** Opening RECORD EXTRACTS block **
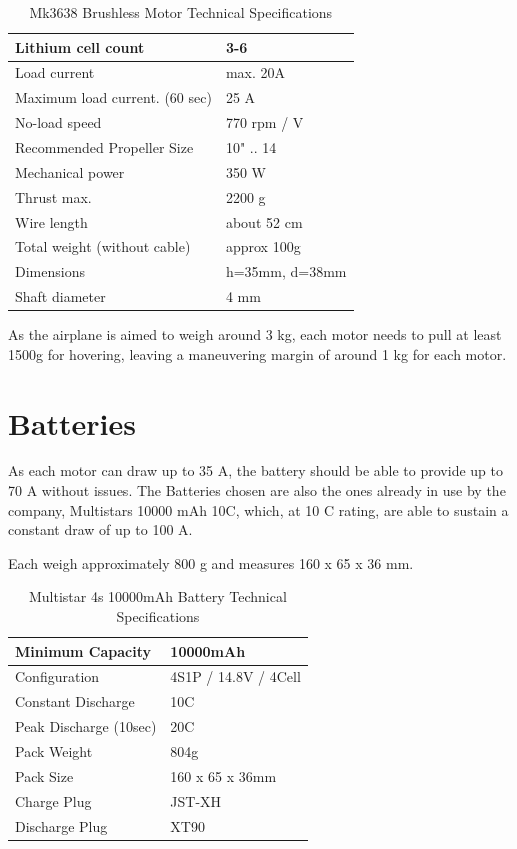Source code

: \begin{table}[H]
\centering
\caption{Mk3638 Brushless Motor Technical Specifications}
\label{tab:mk3638}
\begin{tabular}{|l|l|}
\hline
Lithium cell count 					& 3-6 \\ \hline
Load current      					& max. 20A \\ \hline
Maximum load current. (60 sec)		& 25 A \\ \hline
No-load speed 						& 770 rpm / V \\ \hline
Recommended Propeller Size 			& 10" .. 14 \\ \hline
Mechanical power					& 350 W \\ \hline
Thrust max.							& 2200 g \\ \hline
Wire length							& about 52 cm \\ \hline
Total weight (without cable)		& approx 100g \\ \hline
Dimensions							& h=35mm, d=38mm \\ \hline
Shaft diameter						& 4 mm \\ \hline
\end{tabular}
\end{table}

As the airplane is aimed to weigh around 3 kg, each motor needs to pull at least 1500g for hovering, leaving a maneuvering margin of around 1 kg for each motor.

\section{Batteries}

As each motor can draw up to 35 A, the battery should be able to provide up to 70 A without issues.
The Batteries chosen are also the ones already in use by the company, Multistars 10000 mAh 10C, which, at 10 C rating, are able to sustain a constant draw of up to 100 A. 

Each weigh approximately 800 g and measures 160 x 65 x 36 mm.



\begin{table}[h]
\centering
\caption{Multistar 4s 10000mAh Battery Technical Specifications}
\label{tab:multistar}
\begin{tabular}{|l|l|}
\hline
Minimum Capacity		& 10000mAh \\ \hline
Configuration			& 4S1P / 14.8V / 4Cell \\ \hline
Constant Discharge		& 10C \\ \hline
Peak Discharge (10sec)	& 20C \\ \hline
Pack Weight				& 804g \\ \hline
Pack Size				& 160 x 65 x 36mm \\ \hline
Charge Plug				& JST-XH \\ \hline
Discharge Plug			& XT90 \\ \hline
\end{tabular}
\end{table}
** Closing RECORD EXTRACTS block **
ASSIGNED TASK =>
Work out the number of lines above that include the string "Pack" and write only that number.

WRITTEN ANSWER =>
2